“And he did not recognize him because his hands were as hairy as Esav’s, and he blessed him.” (Bereshith 27:23)
Immediately after blessing Yaakov, Yitzchak ate the food that had been prepared for him, and then he proceeded to give Yaakov the blessing of the firstborn. Yaakov had come to his father only expecting to get one blessing, and in the end he received two. What was the nature of this first, unanticipated blessing?
There is almost nothing as painful as the experience of being accused of a crime that one did not commit. In most cases the subject has no way of proving his integrity, and his cries of innocence fall upon deaf ears. Because of the serious nature of this transgression, a person who is guilty of making a false accusation is subject to corporal punishment1. After Yaakov had proven that he “really was Esav,” Yitzchak realized that he had been guilty of accusing his son falsely. In an attempt to rectify the situation and counteract what he had done, Yitzchak gave Yaakov an additional blessing2.

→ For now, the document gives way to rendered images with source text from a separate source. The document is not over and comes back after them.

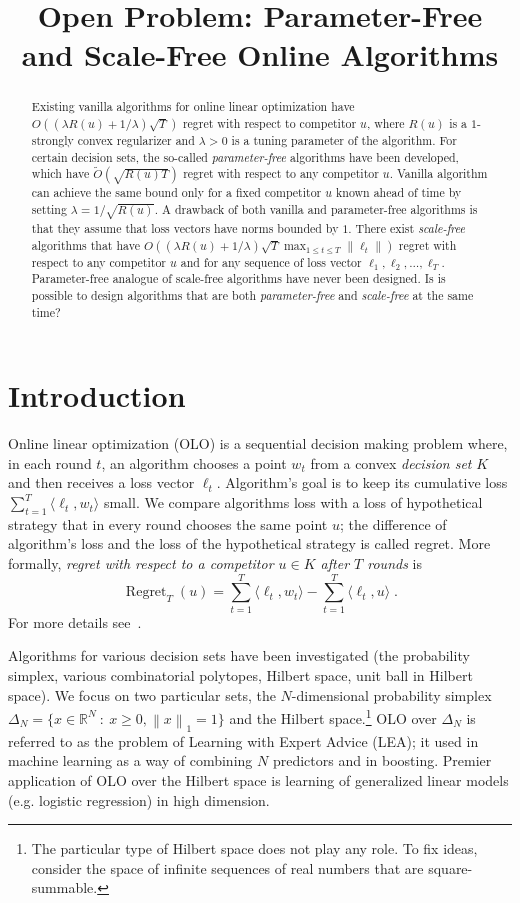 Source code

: \documentclass{colt2016} %
\title{Open Problem: Parameter-Free and Scale-Free Online Algorithms}
\DeclareMathOperator{\Regret}{Regret}
\newcommand{\R}{\mathbb{R}}     %
\newcommand{\norm}[1]{\left\|{#1}\right\|}
\begin{document}
\maketitle

\begin{abstract}
Existing vanilla algorithms for online linear optimization have
$O((\lambda R(u) + 1/\lambda) \sqrt{T})$ regret with respect to competitor $u$,
where $R(u)$ is a $1$-strongly convex regularizer and $\lambda > 0$ is a
tuning parameter of the algorithm. For certain decision sets, the
so-called \emph{parameter-free} algorithms have been developed, which have
$\widetilde O(\sqrt{R(u) T})$ regret with respect to any competitor $u$.
Vanilla algorithm can achieve the same bound only for a fixed competitor
$u$ known ahead of time by setting $\lambda = 1/\sqrt{R(u)}$. A drawback of
both vanilla and parameter-free algorithms is that they assume that loss vectors
have norms bounded by $1$. There exist \emph{scale-free} algorithms that have
$O((\lambda R(u) + 1/\lambda) \sqrt{T} \max_{1 \le t \le T} \norm{\ell_t})$
regret with respect to any competitor $u$ and for any sequence of loss
vector $\ell_1, \ell_2, \dots, \ell_T$. Parameter-free analogue of scale-free
algorithms have never been designed. Is is possible to design algorithms that
are both \emph{parameter-free} and \emph{scale-free} at the same time?
\end{abstract}

\section{Introduction}

Online linear optimization (OLO) is a sequential decision making problem where,
in each round $t$, an algorithm chooses a point $w_t$ from a convex
\emph{decision set} $K$ and then receives a loss vector $\ell_t$. Algorithm's
goal is to keep its cumulative loss $\sum_{t=1}^T \langle \ell_t, w_t \rangle$
small. We compare algorithms loss with a loss of hypothetical strategy that in
every round chooses the same point $u$; the difference of algorithm's  loss and
the loss of the hypothetical strategy is called regret. More formally,
\emph{regret with respect to a competitor $u \in K$ after $T$ rounds} is
$$
\Regret_T(u) = \sum_{t=1}^T \langle \ell_t, w_t \rangle - \sum_{t=1}^T \langle \ell_t, u \rangle \; .
$$
For more details see~\cite{Cesa-Bianchi-Lugosi-2006, Shalev-Shwartz-2011}.

Algorithms for various decision sets have been investigated (the probability
simplex, various combinatorial polytopes, Hilbert space, unit ball in Hilbert
space). We focus on two particular sets, the $N$-dimensional probability
simplex $\Delta_N = \{ x \in \R^N ~:~ x \ge 0, \norm{x}_1 = 1\}$ and the
Hilbert space.\footnote{The particular type of Hilbert space does not play any
role. To fix ideas, consider the space of infinite sequences of real numbers
that are square-summable.} OLO over $\Delta_N$ is referred to as the problem of
Learning with Expert Advice (LEA); it used in machine learning as a way of
combining $N$ predictors and in boosting. Premier application of OLO over the
Hilbert space is learning of generalized linear models (e.g. logistic
regression) in high dimension.
\end{document}

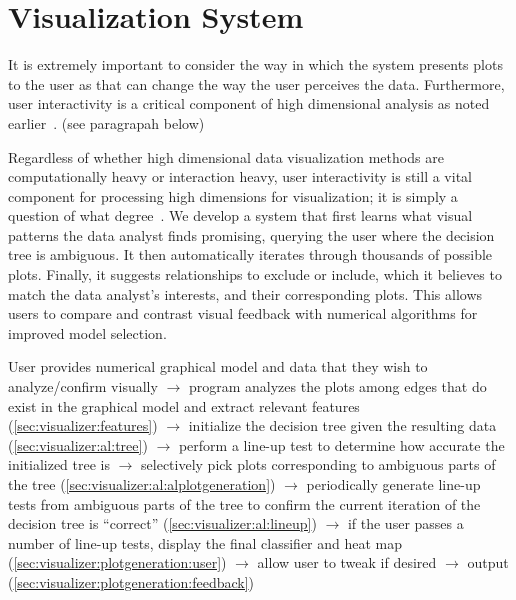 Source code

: \chapter{Visualization System \label{ch:visualizer}}

It is extremely important to consider the way in which the system presents plots to the user as that can change the way the user perceives the data. Furthermore, user interactivity is a critical component of high dimensional analysis as noted earlier~\cite{lius2016}. (see paragrapah below)

Regardless of whether high dimensional data visualization methods are computationally heavy or interaction heavy, user interactivity is still a vital component for processing high dimensions for visualization; it is simply a question of what degree~\cite{lius2016}. We develop a system that first learns what visual patterns the data analyst finds promising, querying the user where the decision tree is ambiguous. It then automatically iterates through thousands of possible plots. Finally, it suggests relationships to exclude or include, which it believes to match the data analyst's interests, and their corresponding plots. This allows users to compare and contrast visual feedback with numerical algorithms for improved model selection.

User provides numerical graphical model and data that they wish to analyze/confirm visually $\rightarrow$ program analyzes the plots among edges that do exist in the graphical model and extract relevant features (\ref{sec:visualizer:features}) $\rightarrow$ initialize the decision tree given the resulting data (\ref{sec:visualizer:al:tree}) $\rightarrow$ perform a line-up test to determine how accurate the initialized tree is $\rightarrow$  selectively pick plots corresponding to ambiguous parts of the tree (\ref{sec:visualizer:al:alplotgeneration}) $\rightarrow$ periodically generate line-up tests from ambiguous parts of the tree to confirm the current iteration of the decision tree is ``correct'' (\ref{sec:visualizer:al:lineup}) $\rightarrow$  if the user passes a number of line-up tests, display the final classifier and heat map (\ref{sec:visualizer:plotgeneration:user}) $\rightarrow$ allow user to tweak if desired $\rightarrow$ output (\ref{sec:visualizer:plotgeneration:feedback})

Yitzchak’s sensitivity to the enormity of this specific misdeed came from previous experience in this area. Because of circumstantial evidence, Yitzchak had accused Eliezer of acting immorally with Yitzchak’s new wife Rivka while Eliezer had accompanied her home from Padan Aram. God intervened in the situation directly, and miraculously proved Eliezer’s innocence. In order to compensate Eliezer for the anguish that he had suffered, he was given an unprecedented award: he was admitted into the Garden of Eden alive3.
Similarly, we find that under certain very specific circumstances a woman who is suspected of having acted immorally is taken to the Temple for a test to verify her chastity. If, after all else has failed, the situation has not been clarified, the Divine name is dissolved in water which she is then given to drink. If she is guilty, she dies immediately. If she is innocent, she is rewarded profusely, and if she had not given birth to children prior to this experience, she would have children afterwards4.
Rav Yosef Caro was once accused of acting immorally. Until he was proven innocent he suffered tremendous disgrace. He later went on to write the Shulchan Aruch and many other widely used and authoritative works. When asked why he had merited such unprecedented success, he claimed that it was the Divine reward for all the anguish he had suffered when falsely accused.
1 Shabboth 97a.
2 Commentary of the Seforno on Bereshith 27:23.
3 Yalkut Shimoni – Parshath Chaye Sarah 109.
4 See article entitled “For The Sake Of Peace I,” (page 97) on Bereshith 18:13 which expounds on this topic.